[Information supplied Boundary: Start]

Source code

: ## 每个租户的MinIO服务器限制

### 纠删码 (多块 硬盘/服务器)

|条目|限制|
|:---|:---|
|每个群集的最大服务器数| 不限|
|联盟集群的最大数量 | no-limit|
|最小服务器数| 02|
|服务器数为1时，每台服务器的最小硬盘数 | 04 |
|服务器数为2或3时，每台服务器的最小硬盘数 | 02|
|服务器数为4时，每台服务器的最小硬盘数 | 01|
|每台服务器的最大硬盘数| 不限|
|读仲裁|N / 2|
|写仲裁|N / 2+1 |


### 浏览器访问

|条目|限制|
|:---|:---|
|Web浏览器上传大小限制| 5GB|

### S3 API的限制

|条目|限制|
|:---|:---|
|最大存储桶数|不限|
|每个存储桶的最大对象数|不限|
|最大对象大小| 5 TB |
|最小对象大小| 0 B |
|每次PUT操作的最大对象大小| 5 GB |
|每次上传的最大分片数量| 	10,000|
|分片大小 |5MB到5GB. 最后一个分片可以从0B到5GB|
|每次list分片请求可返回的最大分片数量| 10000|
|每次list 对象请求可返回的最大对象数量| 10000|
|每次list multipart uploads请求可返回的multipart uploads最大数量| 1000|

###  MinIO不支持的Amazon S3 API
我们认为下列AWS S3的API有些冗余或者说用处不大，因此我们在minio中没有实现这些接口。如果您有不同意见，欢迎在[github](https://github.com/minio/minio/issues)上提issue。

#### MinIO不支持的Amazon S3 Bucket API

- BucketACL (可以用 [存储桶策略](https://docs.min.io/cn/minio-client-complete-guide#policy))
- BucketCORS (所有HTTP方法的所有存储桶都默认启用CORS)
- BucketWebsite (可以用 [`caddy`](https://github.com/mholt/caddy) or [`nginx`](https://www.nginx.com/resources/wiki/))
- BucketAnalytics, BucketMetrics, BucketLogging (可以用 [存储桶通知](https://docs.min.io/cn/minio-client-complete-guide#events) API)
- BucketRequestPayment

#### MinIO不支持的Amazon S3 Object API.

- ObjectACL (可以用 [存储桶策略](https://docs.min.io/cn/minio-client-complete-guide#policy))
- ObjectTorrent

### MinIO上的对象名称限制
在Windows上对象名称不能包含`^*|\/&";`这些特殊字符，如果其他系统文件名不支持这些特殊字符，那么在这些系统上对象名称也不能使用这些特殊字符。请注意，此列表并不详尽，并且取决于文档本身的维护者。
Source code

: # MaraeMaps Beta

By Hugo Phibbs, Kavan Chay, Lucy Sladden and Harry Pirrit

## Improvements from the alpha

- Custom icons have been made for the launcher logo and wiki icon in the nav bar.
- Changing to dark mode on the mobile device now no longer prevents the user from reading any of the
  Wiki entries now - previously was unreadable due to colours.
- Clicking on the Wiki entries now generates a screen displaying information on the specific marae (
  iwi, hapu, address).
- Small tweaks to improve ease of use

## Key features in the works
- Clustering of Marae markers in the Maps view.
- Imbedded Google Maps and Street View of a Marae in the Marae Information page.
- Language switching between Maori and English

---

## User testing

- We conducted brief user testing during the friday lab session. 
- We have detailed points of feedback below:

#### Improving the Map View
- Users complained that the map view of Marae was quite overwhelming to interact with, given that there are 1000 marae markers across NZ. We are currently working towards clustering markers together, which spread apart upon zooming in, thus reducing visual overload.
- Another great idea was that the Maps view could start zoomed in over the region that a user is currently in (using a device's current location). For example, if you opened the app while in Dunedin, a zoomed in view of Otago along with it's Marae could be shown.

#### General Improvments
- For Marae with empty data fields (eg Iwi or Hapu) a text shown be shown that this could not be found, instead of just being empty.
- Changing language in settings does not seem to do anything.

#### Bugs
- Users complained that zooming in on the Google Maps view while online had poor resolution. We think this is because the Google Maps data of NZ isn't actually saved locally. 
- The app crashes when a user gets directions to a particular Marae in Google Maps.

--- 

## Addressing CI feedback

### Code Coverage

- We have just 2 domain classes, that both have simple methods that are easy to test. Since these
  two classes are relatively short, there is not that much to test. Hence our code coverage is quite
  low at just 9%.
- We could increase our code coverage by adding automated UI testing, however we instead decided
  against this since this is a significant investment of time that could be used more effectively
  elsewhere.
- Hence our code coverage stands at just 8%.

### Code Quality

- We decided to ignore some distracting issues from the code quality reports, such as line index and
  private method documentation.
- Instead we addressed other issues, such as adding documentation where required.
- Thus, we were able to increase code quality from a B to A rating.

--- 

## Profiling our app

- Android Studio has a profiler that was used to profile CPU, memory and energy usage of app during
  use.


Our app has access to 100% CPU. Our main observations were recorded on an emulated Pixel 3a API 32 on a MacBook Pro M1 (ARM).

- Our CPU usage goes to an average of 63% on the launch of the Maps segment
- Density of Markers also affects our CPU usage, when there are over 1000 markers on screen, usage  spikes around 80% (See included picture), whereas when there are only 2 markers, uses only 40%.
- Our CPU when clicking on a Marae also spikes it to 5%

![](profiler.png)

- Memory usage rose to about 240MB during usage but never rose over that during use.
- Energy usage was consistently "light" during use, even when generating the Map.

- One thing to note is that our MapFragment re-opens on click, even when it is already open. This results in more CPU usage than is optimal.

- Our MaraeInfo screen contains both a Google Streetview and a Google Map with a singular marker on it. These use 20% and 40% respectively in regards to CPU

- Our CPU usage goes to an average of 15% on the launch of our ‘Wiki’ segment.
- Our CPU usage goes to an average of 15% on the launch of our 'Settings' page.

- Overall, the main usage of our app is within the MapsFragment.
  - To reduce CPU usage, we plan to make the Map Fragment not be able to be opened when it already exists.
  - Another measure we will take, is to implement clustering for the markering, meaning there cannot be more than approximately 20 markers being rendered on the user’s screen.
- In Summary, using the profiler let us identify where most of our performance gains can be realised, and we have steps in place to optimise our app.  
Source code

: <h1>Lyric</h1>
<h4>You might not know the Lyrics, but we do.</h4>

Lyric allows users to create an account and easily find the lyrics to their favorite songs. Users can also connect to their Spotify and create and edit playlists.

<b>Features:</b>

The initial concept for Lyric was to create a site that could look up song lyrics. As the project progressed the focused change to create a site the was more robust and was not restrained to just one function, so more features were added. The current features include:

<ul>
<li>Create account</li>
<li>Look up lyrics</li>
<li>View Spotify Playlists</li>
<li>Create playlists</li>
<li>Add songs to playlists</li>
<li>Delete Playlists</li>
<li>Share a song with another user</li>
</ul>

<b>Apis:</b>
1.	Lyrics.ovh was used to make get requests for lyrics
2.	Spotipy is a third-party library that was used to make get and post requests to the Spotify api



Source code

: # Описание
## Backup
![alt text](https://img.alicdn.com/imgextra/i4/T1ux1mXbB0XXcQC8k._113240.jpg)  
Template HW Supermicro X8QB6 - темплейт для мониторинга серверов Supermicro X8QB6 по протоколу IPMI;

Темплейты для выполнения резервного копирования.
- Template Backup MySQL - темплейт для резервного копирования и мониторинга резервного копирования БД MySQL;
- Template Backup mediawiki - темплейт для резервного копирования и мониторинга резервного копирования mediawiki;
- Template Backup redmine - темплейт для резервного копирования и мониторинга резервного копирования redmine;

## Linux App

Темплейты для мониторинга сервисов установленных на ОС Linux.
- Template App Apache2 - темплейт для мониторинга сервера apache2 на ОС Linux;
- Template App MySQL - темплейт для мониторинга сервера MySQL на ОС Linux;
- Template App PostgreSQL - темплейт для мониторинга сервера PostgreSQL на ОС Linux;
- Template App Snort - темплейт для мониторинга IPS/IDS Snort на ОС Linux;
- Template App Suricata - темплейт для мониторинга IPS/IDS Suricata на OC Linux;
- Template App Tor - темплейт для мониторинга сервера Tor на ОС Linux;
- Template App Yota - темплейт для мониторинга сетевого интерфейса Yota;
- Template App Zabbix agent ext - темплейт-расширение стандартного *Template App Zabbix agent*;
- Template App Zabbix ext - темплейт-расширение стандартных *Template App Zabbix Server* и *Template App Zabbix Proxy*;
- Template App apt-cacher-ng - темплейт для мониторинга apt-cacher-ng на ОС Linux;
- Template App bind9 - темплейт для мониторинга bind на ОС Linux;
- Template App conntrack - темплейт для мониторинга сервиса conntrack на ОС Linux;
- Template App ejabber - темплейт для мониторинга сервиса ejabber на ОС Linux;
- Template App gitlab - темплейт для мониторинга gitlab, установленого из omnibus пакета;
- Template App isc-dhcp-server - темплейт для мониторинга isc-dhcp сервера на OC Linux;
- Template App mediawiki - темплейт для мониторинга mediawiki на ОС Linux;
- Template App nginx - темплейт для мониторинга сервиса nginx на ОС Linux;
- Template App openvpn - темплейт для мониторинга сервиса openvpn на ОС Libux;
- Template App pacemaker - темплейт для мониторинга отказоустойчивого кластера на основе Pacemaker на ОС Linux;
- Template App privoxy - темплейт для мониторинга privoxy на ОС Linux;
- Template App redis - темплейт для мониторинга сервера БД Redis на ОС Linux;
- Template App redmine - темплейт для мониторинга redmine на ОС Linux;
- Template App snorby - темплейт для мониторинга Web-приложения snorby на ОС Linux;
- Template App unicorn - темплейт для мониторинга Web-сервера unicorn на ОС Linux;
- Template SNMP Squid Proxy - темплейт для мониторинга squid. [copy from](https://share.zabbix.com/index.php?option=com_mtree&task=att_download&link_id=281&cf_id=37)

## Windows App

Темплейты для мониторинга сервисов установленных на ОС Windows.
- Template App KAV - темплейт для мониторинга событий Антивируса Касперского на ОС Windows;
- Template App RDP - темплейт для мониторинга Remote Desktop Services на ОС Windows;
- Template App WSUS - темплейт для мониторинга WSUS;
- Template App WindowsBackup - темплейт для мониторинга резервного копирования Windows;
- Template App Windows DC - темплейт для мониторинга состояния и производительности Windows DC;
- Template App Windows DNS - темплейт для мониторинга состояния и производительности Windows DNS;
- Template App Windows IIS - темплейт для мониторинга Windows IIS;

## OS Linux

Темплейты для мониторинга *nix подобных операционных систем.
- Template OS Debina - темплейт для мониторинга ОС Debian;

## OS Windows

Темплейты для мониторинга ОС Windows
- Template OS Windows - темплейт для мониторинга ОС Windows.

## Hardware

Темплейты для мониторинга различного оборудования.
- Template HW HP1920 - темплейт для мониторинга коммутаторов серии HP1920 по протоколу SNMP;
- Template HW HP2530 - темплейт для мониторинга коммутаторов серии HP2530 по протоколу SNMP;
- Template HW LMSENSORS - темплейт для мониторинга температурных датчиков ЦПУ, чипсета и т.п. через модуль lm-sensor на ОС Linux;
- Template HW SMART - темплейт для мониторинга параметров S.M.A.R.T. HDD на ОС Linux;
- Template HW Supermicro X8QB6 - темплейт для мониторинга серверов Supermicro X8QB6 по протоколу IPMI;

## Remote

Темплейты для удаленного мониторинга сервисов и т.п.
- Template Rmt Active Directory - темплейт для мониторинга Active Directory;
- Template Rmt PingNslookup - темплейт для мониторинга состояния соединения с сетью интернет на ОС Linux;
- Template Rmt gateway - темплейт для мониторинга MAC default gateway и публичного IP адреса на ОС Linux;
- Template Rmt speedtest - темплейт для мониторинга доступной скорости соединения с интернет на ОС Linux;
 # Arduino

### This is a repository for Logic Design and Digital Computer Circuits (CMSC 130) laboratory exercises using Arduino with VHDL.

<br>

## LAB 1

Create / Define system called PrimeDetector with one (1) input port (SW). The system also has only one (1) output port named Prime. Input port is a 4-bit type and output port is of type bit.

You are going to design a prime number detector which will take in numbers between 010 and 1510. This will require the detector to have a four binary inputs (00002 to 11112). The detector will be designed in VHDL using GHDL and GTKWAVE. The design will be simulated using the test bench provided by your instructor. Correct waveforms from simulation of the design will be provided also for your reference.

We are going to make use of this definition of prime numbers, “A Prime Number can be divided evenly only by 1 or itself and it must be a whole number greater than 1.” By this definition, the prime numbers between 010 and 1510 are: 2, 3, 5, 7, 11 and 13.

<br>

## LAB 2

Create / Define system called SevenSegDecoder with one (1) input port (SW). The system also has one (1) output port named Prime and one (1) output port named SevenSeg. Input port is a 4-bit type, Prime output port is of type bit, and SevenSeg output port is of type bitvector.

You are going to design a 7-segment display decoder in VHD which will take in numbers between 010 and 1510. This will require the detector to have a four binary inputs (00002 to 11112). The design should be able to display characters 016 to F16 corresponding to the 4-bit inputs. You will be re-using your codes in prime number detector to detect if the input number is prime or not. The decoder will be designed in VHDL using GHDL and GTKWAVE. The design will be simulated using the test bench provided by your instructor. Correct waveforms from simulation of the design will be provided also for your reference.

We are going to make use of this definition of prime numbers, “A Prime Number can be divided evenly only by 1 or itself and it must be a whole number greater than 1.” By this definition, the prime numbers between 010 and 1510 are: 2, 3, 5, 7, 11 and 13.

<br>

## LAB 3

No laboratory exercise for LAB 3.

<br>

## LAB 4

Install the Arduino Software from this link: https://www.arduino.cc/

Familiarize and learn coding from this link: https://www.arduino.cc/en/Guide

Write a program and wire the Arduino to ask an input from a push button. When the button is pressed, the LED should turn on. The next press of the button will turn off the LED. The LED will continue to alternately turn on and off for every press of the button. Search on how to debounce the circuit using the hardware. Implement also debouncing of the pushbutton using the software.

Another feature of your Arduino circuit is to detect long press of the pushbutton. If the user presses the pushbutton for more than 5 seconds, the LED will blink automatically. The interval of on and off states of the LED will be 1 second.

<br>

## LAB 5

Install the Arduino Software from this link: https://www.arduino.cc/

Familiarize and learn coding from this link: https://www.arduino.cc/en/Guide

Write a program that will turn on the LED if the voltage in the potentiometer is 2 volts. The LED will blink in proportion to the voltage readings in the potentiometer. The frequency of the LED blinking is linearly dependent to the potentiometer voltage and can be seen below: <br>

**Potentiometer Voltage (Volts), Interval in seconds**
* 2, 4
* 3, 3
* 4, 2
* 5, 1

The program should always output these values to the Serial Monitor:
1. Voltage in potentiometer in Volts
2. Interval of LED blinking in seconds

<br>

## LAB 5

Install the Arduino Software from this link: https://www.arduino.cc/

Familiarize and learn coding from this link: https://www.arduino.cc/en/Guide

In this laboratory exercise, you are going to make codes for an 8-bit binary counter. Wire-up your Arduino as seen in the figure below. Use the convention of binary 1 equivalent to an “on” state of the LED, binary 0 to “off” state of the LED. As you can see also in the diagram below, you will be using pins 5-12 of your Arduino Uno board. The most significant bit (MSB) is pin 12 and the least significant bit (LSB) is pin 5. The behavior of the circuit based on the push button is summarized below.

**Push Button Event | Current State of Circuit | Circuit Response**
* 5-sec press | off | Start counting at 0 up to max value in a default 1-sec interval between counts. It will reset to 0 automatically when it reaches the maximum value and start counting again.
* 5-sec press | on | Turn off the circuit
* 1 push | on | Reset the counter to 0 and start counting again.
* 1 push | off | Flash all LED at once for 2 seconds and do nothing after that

[Information supplied Boundary: End]

Exercise brief => Scan the records for the word "quite" and copy every line where it is found.

Result for this task =>
- Users complained that the map view of Marae was quite overwhelming to interact with, given that there are 1000 marae markers across NZ. We are currently working towards clustering markers together, which spread apart upon zooming in, thus reducing visual overload.
  two classes are relatively short, there is not that much to test. Hence our code coverage is quite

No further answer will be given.